Rendered images with source text
******************************
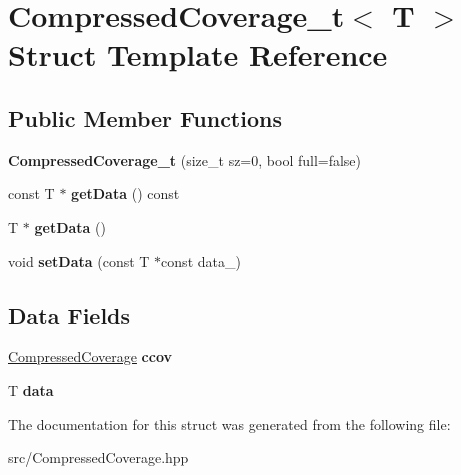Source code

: \hypertarget{structCompressedCoverage__t}{}\section{Compressed\+Coverage\+\_\+t$<$ T $>$ Struct Template Reference}
\label{structCompressedCoverage__t}
\subsection*{Public Member Functions}
\begin{DoxyCompactItemize}
\item 
\mbox{\label{structCompressedCoverage__t_a53f9b09b618b4dfd0221ca36b1b97e61}} 
{\bfseries Compressed\+Coverage\+\_\+t} (size\+\_\+t sz=0, bool full=false)
\item 
\mbox{\label{structCompressedCoverage__t_aca6f7b45a5966730b42a40720d78c335}} 
const T $\ast$ {\bfseries get\+Data} () const
\item 
\mbox{\label{structCompressedCoverage__t_a8bde7988b8533d22081b740aac2a06ed}} 
T $\ast$ {\bfseries get\+Data} ()
\item 
\mbox{\label{structCompressedCoverage__t_adc8d87d20e694bbe699348518e5db4c0}} 
void {\bfseries set\+Data} (const T $\ast$const data\+\_\+)
\end{DoxyCompactItemize}
\subsection*{Data Fields}
\begin{DoxyCompactItemize}
\item 
\mbox{\label{structCompressedCoverage__t_a26c805f934769974411f9fa38567943c}} 
\hyperlink{classCompressedCoverage}{Compressed\+Coverage} {\bfseries ccov}
\item 
\mbox{\label{structCompressedCoverage__t_a38240dd282269194557fde76d7e98c93}} 
T {\bfseries data}
\end{DoxyCompactItemize}


The documentation for this struct was generated from the following file\+:\begin{DoxyCompactItemize}
\item 
src/Compressed\+Coverage.\+hpp\end{DoxyCompactItemize}
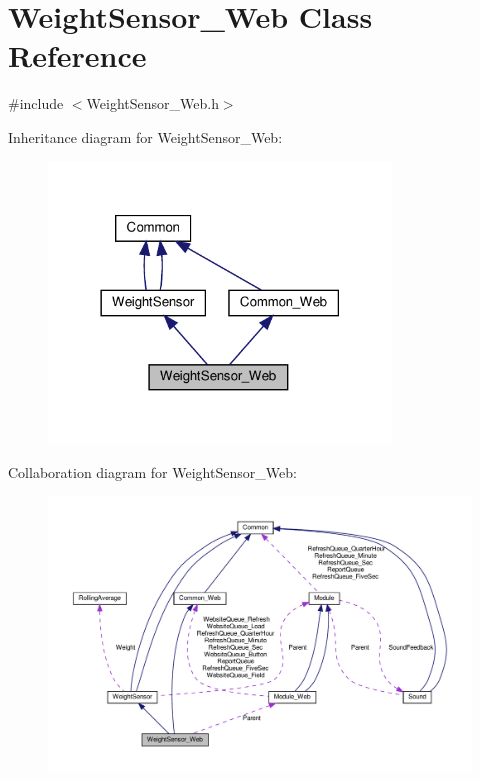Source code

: \hypertarget{class_weight_sensor___web}{}\section{Weight\+Sensor\+\_\+\+Web Class Reference}
\label{class_weight_sensor___web}


{\ttfamily \#include $<$Weight\+Sensor\+\_\+\+Web.\+h$>$}



Inheritance diagram for Weight\+Sensor\+\_\+\+Web\+:
\nopagebreak
\begin{figure}[H]
\begin{center}
\leavevmode
\includegraphics[width=258pt]{class_weight_sensor___web__inherit__graph}
\end{center}
\end{figure}


Collaboration diagram for Weight\+Sensor\+\_\+\+Web\+:
\nopagebreak
\begin{figure}[H]
\begin{center}
\leavevmode
\includegraphics[width=350pt]{class_weight_sensor___web__coll__graph}
\end{center}
\end{figure}
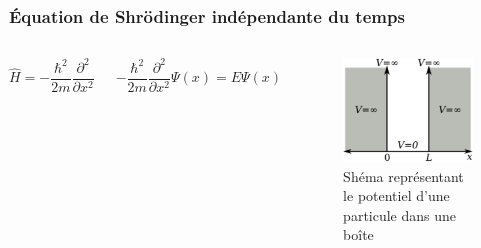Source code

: \documentclass{beamer}
\begin{document}
\begin{frame}
\frametitle{Équation de Shrödinger indépendante du temps}

\begin{columns}

\begin{equation}\tag{3}
\hat{H}=-\frac{\hbar^2}{2m}\frac{\partial^2}{\partial x^2}
\end{equation} 

\begin{equation}\tag{4}
-\frac{\hbar^2}{2m}\frac{\partial^2}{\partial x^2}\Psi(x)=E\Psi(x)
\end{equation} 

\begin{figure}
\includegraphics[scale=0.4]{Pot}
\caption{Shéma représentant le potentiel d'une particule dans une boîte}
\end{figure}
\end{columns}

\end{frame}
\end{document}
******************************
### Exercise
Write the data above out again exactly, every line of it, and exclude the pictures.

### Expected answer
Source code

: \hypertarget{structCompressedCoverage__t}{}\section{Compressed\+Coverage\+\_\+t$<$ T $>$ Struct Template Reference}
\label{structCompressedCoverage__t}
\subsection*{Public Member Functions}
\begin{DoxyCompactItemize}
\item 
\mbox{\label{structCompressedCoverage__t_a53f9b09b618b4dfd0221ca36b1b97e61}} 
{\bfseries Compressed\+Coverage\+\_\+t} (size\+\_\+t sz=0, bool full=false)
\item 
\mbox{\label{structCompressedCoverage__t_aca6f7b45a5966730b42a40720d78c335}} 
const T $\ast$ {\bfseries get\+Data} () const
\item 
\mbox{\label{structCompressedCoverage__t_a8bde7988b8533d22081b740aac2a06ed}} 
T $\ast$ {\bfseries get\+Data} ()
\item 
\mbox{\label{structCompressedCoverage__t_adc8d87d20e694bbe699348518e5db4c0}} 
void {\bfseries set\+Data} (const T $\ast$const data\+\_\+)
\end{DoxyCompactItemize}
\subsection*{Data Fields}
\begin{DoxyCompactItemize}
\item 
\mbox{\label{structCompressedCoverage__t_a26c805f934769974411f9fa38567943c}} 
\hyperlink{classCompressedCoverage}{Compressed\+Coverage} {\bfseries ccov}
\item 
\mbox{\label{structCompressedCoverage__t_a38240dd282269194557fde76d7e98c93}} 
T {\bfseries data}
\end{DoxyCompactItemize}


The documentation for this struct was generated from the following file\+:\begin{DoxyCompactItemize}
\item 
src/Compressed\+Coverage.\+hpp\end{DoxyCompactItemize}
Source code

: \hypertarget{class_weight_sensor___web}{}\section{Weight\+Sensor\+\_\+\+Web Class Reference}
\label{class_weight_sensor___web}


{\ttfamily \#include $<$Weight\+Sensor\+\_\+\+Web.\+h$>$}



Inheritance diagram for Weight\+Sensor\+\_\+\+Web\+:
\nopagebreak
\begin{figure}[H]
\begin{center}
\leavevmode
\includegraphics[width=258pt]{class_weight_sensor___web__inherit__graph}
\end{center}
\end{figure}


Collaboration diagram for Weight\+Sensor\+\_\+\+Web\+:
\nopagebreak
\begin{figure}[H]
\begin{center}
\leavevmode
\includegraphics[width=350pt]{class_weight_sensor___web__coll__graph}
\end{center}
\end{figure}
Source code

: \documentclass{beamer}
\begin{document}
\begin{frame}
\frametitle{Équation de Shrödinger indépendante du temps}

\begin{columns}

\begin{equation}\tag{3}
\hat{H}=-\frac{\hbar^2}{2m}\frac{\partial^2}{\partial x^2}
\end{equation} 

\begin{equation}\tag{4}
-\frac{\hbar^2}{2m}\frac{\partial^2}{\partial x^2}\Psi(x)=E\Psi(x)
\end{equation} 

\begin{figure}
\includegraphics[scale=0.4]{Pot}
\caption{Shéma représentant le potentiel d'une particule dans une boîte}
\end{figure}
\end{columns}

\end{frame}
\end{document}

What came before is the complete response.